New Local School Council members face challenging first task: filling council vacancies

When Englewood community organizer Erica Nanton was out of a job and struggling a few months ago, she didn’t think she would be able to run for the Local School Council at Southside Occupational Academy. Southside is an Englewood school that teaches job skills to 16- to 21-year-old students with special needs. 

“I thought, ‘How do you [run a campaign] when you’re poor?’” she said. “It’s all these things that in your mind say, ‘I’m not the person,’ even though you deeply care, even though what you’re struggling with is probably directly connected with the very things you want to fight and why you want to run.”

Nanton was not the only person apprehensive of running. This year, more than half of the Local School Councils across the city lacked enough candidates to fill each organization’s 12 seats. Full councils comprise the principal, six parents, two community members, two teachers, and one non-teacher staff. High school councils add a student representative.

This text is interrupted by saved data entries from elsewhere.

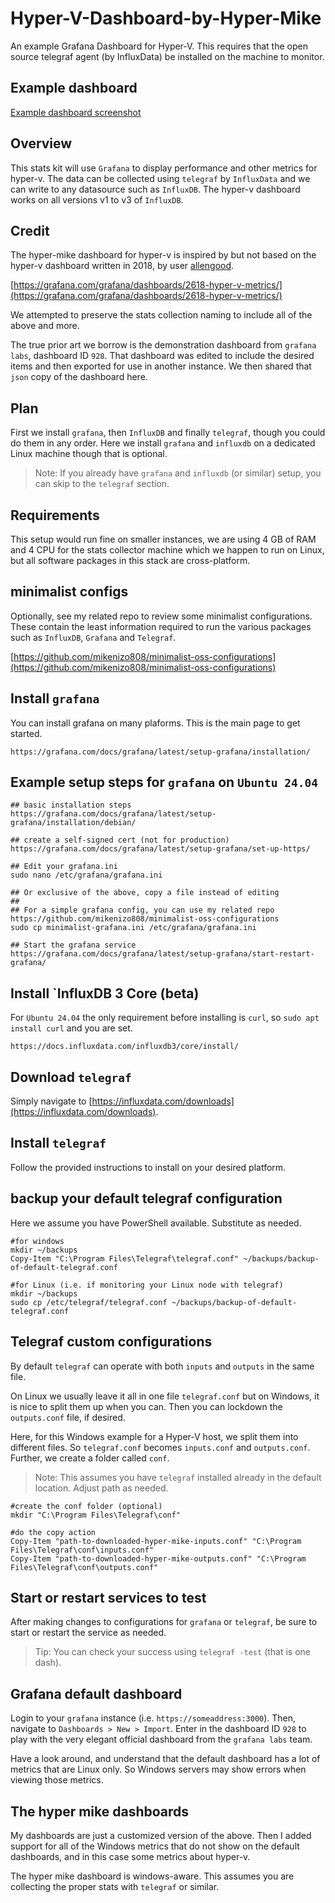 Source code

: # Hyper-V-Dashboard-by-Hyper-Mike
An example Grafana Dashboard for Hyper-V. This requires that the open source telegraf agent (by InfluxData) be installed on the machine to monitor.

## Example dashboard

[Example dashboard screenshot](https://github.com/mikenizo808/Hyper-V-Dashboard-by-Hyper-Mike/blob/main/Example%20dashboard%20screenshot.jpeg)


## Overview

This stats kit will use `Grafana` to display performance and other metrics for hyper-v.
The data can be collected using `telegraf` by `InfluxData` and we can write to any
datasource such as `InfluxDB`. The hyper-v dashboard works on all versions v1 to
v3 of `InfluxDB`.

## Credit

The hyper-mike dashboard for hyper-v is inspired by but not based on the hyper-v dashboard written in 2018, by user [allengood](https://grafana.com/orgs/allangood).

[https://grafana.com/grafana/dashboards/2618-hyper-v-metrics/](https://grafana.com/grafana/dashboards/2618-hyper-v-metrics/)

We attempted to preserve the stats collection naming to include all of the above and more.

The true prior art we borrow is the demonstration dashboard from `grafana labs`, dashboard ID `928`.
That dashboard was edited to include the desired items and then exported for use in another instance.
We then shared that `json` copy of the dashboard here.


## Plan

First we install `grafana`, then `InfluxDB` and finally `telegraf`, though you could do them in any order.
Here we install `grafana` and `influxdb` on a dedicated Linux machine though that is optional. 

> Note: If you already have `grafana` and `influxdb` (or similar) setup, you can skip to the `telegraf` section.

## Requirements

This setup would run fine on smaller instances, we are using 4 GB
of RAM and 4 CPU for the stats collector machine which we happen
to run on Linux, but all software packages in this stack are
cross-platform.

## minimalist configs

Optionally, see my related repo to review some minimalist configurations.
These contain the least information required to run the various packages such as
`InfluxDB`, `Grafana` and `Telegraf`.

[https://github.com/mikenizo808/minimalist-oss-configurations](https://github.com/mikenizo808/minimalist-oss-configurations)


## Install `grafana`

You can install grafana on many plaforms. This is the main page to get started.

    https://grafana.com/docs/grafana/latest/setup-grafana/installation/


## Example setup steps for `grafana` on `Ubuntu 24.04`


    ## basic installation steps
    https://grafana.com/docs/grafana/latest/setup-grafana/installation/debian/

    ## create a self-signed cert (not for production)
    https://grafana.com/docs/grafana/latest/setup-grafana/set-up-https/

    ## Edit your grafana.ini
    sudo nano /etc/grafana/grafana.ini

    ## Or exclusive of the above, copy a file instead of editing
    ##
    ## For a simple grafana config, you can use my related repo https://github.com/mikenizo808/minimalist-oss-configurations
    sudo cp minimalist-grafana.ini /etc/grafana/grafana.ini

    ## Start the grafana service
    https://grafana.com/docs/grafana/latest/setup-grafana/start-restart-grafana/


## Install `InfluxDB 3 Core (beta)

For `Ubuntu 24.04` the only requirement before installing is `curl`, so `sudo apt install curl` and you are set.

    https://docs.influxdata.com/influxdb3/core/install/


## Download `telegraf`

Simply navigate to [https://influxdata.com/downloads](https://influxdata.com/downloads).

## Install `telegraf`

Follow the provided instructions to install on your desired platform.

## backup your default telegraf configuration

Here we assume you have PowerShell available. Substitute as needed.

    #for windows
    mkdir ~/backups
    Copy-Item "C:\Program Files\Telegraf\telegraf.conf" ~/backups/backup-of-default-telegraf.conf

    #for Linux (i.e. if monitoring your Linux node with telegraf)
    mkdir ~/backups
    sudo cp /etc/telegraf/telegraf.conf ~/backups/backup-of-default-telegraf.conf

## Telegraf custom configurations

By default `telegraf` can operate with both `inputs` and `outputs` in the same file.

On Linux we usually leave it all in one file `telegraf.conf` but on Windows, it is nice
to split them up when you can. Then you can lockdown the `outputs.conf` file, if desired.

Here, for this Windows example for a Hyper-V host, we split them into different files.
So `telegraf.conf` becomes `inputs.conf` and `outputs.conf`. Further, we create a
folder called `conf`.

> Note: This assumes you have `telegraf` installed already in the default location. Adjust path as needed.

    #create the conf folder (optional)
    mkdir "C:\Program Files\Telegraf\conf"

    #do the copy action
    Copy-Item "path-to-downloaded-hyper-mike-inputs.conf" "C:\Program Files\Telegraf\conf\inputs.conf"
    Copy-Item "path-to-downloaded-hyper-mike-outputs.conf" "C:\Program Files\Telegraf\conf\outputs.conf"

## Start or restart services to test

After making changes to configurations for `grafana` or `telegraf`, be sure to start or restart the service as needed.

> Tip: You can check your success using `telegraf -test` (that is one dash).

## Grafana default dashboard

Login to your `grafana` instance (i.e. `https://someaddress:3000`).
Then, navigate to `Dashboards > New > Import`.
Enter in the dashboard ID `928` to play with the very elegant official dashboard from the `grafana labs` team.

Have a look around, and understand that the default dashboard has a lot of metrics that are Linux only.
So Windows servers may show errors when viewing those metrics.

## The hyper mike dashboards

My dashboards are just a customized version of the above. Then I added support for all of the Windows metrics that do not show on the default dashboards, and in this case some metrics about hyper-v.

The hyper mike dashboard is windows-aware. This assumes you are collecting the proper stats with `telegraf` or similar.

As new council members commence their two-year terms, with some starting to meet this week, many will have to address the rampant vacancies. One of their first jobs is recruiting people to fill parent and community member vacancies. They will also have to ensure that enough council members are present at meetings in order to vote on key decisions.

When there are vacancies for teacher, non-teacher staff, and student seats, the district Board of Education receives nominations from advisory polls taken by school staff and students. Last week, the board appointed people to fill those seats. When there are vacancies for parent and community member seats, the newly elected council members must handle the appointments. Across the district, roughly 560 parent and community member vacancies remain.

In a district without an elected school board, elected Local School Councils are critical channels through which residents can directly impact their schools. Each council evaluates and selects the principal, approves the school’s budget, and signs off on the two-year school improvement plan. The councils are also some of the most inclusive elected bodies in the city—there are no citizenship or education requirements for parent and community members.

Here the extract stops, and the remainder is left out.